Oficjalna strona Klubu

Dziwna porażka


Pogoń Lwów poniosła kolejną wyjazdową porażkę, tym razem przegrywając w Wielkich Glebowicach 2:3.


Ten wyjazd bardzo zaskoczył piłkarzy Pogoni. Murawa stadionu była w fatalnym stanie, ponadto gospodarze nie udostępnili naszej drużynie szatni, pomimo tego, że sami przebierali się w pomieszczeniu. W związku z tym, piłkarze Pogoni musieli przebierać się w autobusie.
Stadion w Wielkich Glebowicach nie posiada zadaszenia, dlatego też zawodnicy zmuszeni byli siedzieć w 32 – stopniowym upale pod gołym niebem.

Zmagania rozpoczęli juniorzy którzy demonstrowali dobrą grę, w pierwszej połowie w 29 min. po dokładnym podaniu strzelił Biełaziorow, a w drugiej połowie Pawłyk zwiększył przewagę Pogoniarzy na 2:0.

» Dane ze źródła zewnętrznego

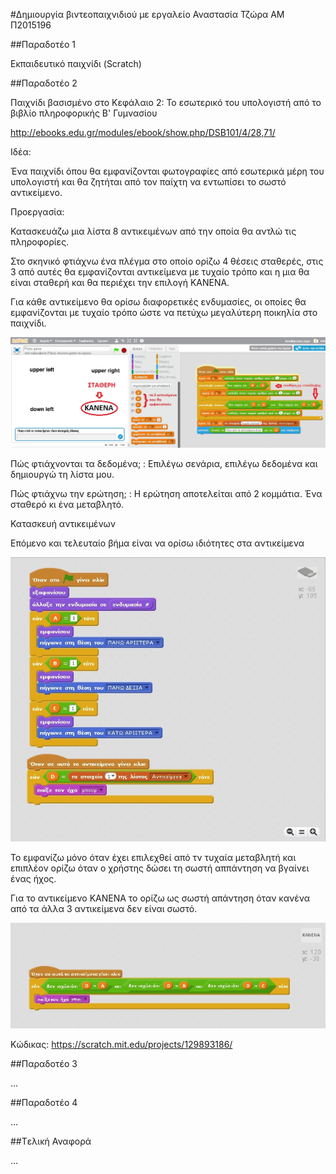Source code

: #Δημιουργία βιντεοπαιχνιδιού με εργαλείο
Αναστασία Τζώρα
ΑΜ Π2015196

##Παραδοτέο 1

Εκπαιδευτικό παιχνίδι (Scratch)

##Παραδοτέο 2

Παιχνίδι βασισμένο στο Κεφάλαιο 2: Το εσωτερικό του υπολογιστή από το βιβλίο πληροφορικής Β' Γυμνασίου

http://ebooks.edu.gr/modules/ebook/show.php/DSB101/4/28,71/

Ιδέα:

Ένα παιχνίδι όπου θα εμφανίζονται φωτογραφίες από εσωτερικά μέρη του υπολογιστή και θα ζητήται από τον παίχτη να εντωπίσει το σωστό αντικείμενο.

Προεργασία:

Κατασκευάζω μια λίστα 8 αντικειμένων από την οποία θα αντλώ τις πληροφορίες.

Στο σκηνικό φτιάχνω ένα πλέγμα στο οποίο ορίζω 4 θέσεις σταθερές, στις 3 από αυτές θα εμφανίζονται αντικείμενα με τυχαίο τρόπο και η μια θα είναι σταθερή και θα περιέχει την επιλογή ΚΑΝΕΝΑ.

Για κάθε αντικείμενο θα ορίσω διαφορετικές ενδυμασίες, οι οποίες θα εμφανίζονται με τυχαίο τρόπο ώστε να πετύχω μεγαλύτερη ποικηλία στο παιχνίδι.

![ScreenShot](proergasia.jpg)


Πώς φτιάχνονται τα δεδομένα; : Επιλέγω σενάρια, επιλέγω δεδομένα και δημιουργώ τη λίστα μου.

Πώς φτιάχνω την ερώτηση; : Η ερώτηση αποτελείται από 2 κομμάτια. Ένα σταθερό κι ένα μεταβλητό.


Κατασκευή αντικειμένων

Επόμενο και τελευταίο βήμα είναι να ορίσω ιδιότητες στα αντικείμενα

![ScreenShot](antikeimeno1.jpg)

Το εμφανίζω μόνο όταν έχει επιλεχθεί από τν τυχαία μεταβλητή και επιπλέον ορίζω όταν ο χρήστης δώσει τη σωστή αππάντηση να βγαίνει ένας ήχος.

Για το αντικείμενο ΚΑΝΕΝΑ το ορίζω ως σωστή απάντηση όταν κανένα από τα άλλα 3 αντικείμενα δεν είναι σωστό.

![ScreenShot](kanena.jpg)

Κώδικας: https://scratch.mit.edu/projects/129893186/

##Παραδοτέο 3

...

##Παραδοτέο 4

...

##Tελική Αναφορά

...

Po udanej grze juniorów do walki przystąpili seniorzy. Początek meczu był dość wyrównany, po dziesięciu minutach była widoczna przewaga gospodarzy, którzy lepiej radzili sobie na własnym boisku. Należy zaznaczyć, że od pierwszych minut dało się zauważyć nieobiektywność sędziów, którzy sympatyzowali, z nieznanych nam przyczyn, z gospodarzami. Dziwnymi decyzjami zmuszali zawodników gości do interwencji,  za co bogato byli nagradzani żółtymi kartami (Karabin w 23 min., Korniew w 29 min., Bojko w 34 min., Pyluch w 78 min). Nerwów na wodzy nie utrzymał także kapitan Pogoni Artiom Ostapc, który od początku meczu kilkakrotnie był faulowany, niestety żadnej interwencji sędziego nie było. Za agresywną grę przy odbiorze piłki otrzymał czerwoną kartkę w 37 min. Nie da się jednak w żaden sposób usprawiedliwić jego zachowania, ponieważ osłabił drużynę.

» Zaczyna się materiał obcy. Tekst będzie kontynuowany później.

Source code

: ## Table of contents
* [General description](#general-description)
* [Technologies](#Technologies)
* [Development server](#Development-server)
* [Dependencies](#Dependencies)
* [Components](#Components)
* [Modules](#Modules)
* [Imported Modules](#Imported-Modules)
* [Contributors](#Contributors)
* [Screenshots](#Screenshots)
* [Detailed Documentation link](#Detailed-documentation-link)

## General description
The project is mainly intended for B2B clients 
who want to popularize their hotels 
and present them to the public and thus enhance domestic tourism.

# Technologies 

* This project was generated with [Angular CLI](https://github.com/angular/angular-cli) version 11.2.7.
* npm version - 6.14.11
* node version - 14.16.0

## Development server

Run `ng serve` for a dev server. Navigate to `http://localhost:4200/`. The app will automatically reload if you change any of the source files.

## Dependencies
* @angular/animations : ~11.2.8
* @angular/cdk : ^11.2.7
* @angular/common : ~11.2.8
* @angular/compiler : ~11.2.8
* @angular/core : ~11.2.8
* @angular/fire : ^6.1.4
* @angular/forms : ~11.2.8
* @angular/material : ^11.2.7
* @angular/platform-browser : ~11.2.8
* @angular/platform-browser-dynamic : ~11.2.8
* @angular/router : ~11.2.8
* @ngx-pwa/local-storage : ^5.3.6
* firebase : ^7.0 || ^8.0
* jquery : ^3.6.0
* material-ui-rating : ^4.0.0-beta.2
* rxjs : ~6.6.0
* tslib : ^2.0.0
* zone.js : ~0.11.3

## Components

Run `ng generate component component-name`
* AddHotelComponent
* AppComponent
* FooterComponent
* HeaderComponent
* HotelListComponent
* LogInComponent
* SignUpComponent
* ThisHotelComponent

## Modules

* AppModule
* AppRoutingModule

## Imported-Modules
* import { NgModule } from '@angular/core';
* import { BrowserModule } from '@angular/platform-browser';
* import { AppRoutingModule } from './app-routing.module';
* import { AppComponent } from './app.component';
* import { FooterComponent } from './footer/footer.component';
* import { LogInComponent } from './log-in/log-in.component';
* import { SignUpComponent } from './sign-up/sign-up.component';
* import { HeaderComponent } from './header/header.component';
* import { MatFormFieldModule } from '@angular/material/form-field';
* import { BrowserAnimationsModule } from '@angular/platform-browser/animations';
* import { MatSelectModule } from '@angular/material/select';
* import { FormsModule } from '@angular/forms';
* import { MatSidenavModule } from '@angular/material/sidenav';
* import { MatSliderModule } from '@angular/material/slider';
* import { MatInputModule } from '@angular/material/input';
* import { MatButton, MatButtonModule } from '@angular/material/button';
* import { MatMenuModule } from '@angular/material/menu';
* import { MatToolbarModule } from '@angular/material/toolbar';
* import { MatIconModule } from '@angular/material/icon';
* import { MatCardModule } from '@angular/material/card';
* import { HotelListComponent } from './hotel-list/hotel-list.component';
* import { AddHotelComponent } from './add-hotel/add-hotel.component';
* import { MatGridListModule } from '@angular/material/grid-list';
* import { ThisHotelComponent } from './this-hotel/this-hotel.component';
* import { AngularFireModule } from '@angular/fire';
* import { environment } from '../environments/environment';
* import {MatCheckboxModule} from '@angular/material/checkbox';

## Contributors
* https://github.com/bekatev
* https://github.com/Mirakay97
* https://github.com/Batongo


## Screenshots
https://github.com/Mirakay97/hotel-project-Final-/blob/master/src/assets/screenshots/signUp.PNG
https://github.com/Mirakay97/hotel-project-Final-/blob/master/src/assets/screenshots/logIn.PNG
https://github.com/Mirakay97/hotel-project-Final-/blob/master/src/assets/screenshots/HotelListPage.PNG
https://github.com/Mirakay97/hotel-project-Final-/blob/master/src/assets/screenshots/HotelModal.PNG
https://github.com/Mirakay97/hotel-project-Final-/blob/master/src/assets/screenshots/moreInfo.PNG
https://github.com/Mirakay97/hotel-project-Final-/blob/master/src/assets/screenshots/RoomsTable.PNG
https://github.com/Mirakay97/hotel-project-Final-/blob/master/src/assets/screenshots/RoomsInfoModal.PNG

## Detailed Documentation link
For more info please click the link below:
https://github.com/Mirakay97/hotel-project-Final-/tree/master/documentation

Na przerwę Pogoń zeszła ze stratą dwóch bramek. Po przerwie podopieczni Czerniajewa ruszyli do ataku w zmienionym składzie. Niestety, już w 63 minucie przegrywali 0:3, kolejne zamiany rozruszały poczynania Pogoni. W 72 min. strzelił Grycyk, a w 87 min. nadzieję na wyrównanie w tym meczu dał Barańczuk.
Zaskoczeni grą Pogoniarzy gospodarze cofnęli się do obrony, drobnymi faulami gasili ataki niebiesko – czerwonych, a sędziowie dopatrywali się dziwnych spalonych. Niestety, Pogoni zabrakło czasu na wyrównanie i ostatecznie Duma Lwowa przegrała 2:3.

Po tym meczu należy postawić pytanie: skąd taka przychylność sędziów dla miejscowych? Pewnie się tego nigdy nie dowiemy. Należy mieć nadzieję, że Pogoń przegrała po sportowej walce, a nie po jakiś zakulisowych rozgrywkach.

Oto, co po meczu powiedział nam prezes Pogoni, Marek Horbań:
Pragniemy zapewnić kibiców naszego klubu, że chcemy grać w piłkę i pokazywać naszą przewagę nad
przeciwnikami na boisku. Wspomnę tu zwrotkę hymnu naszego klubu: Dyplomacja to utopia, polityka to jest chrzan. Kto najlepiej dzisiaj kopie, ten jest władcą, ten jest pan.

Skład Pogoni:

1 Grajecki (od 46 min 21 Milawski ) , 4 Korniew (od 46min 20 Mocyk), 2 Tomaszewski, 3 Fajda W.,11 Parańka,
5 Ostapec (czerwona kartka 37 min.) , 4 Karabin (od 43 min 4 Nadilny),15 Lewczuk ( od 75min 9 Fajda I.), 13 Dołżański
( od 46 min. 12 Grycyk), 10 Bojko ( od 42 min 22 Barańczuk), 8 Juzkiewicz (od 71 min 7 Pyluch).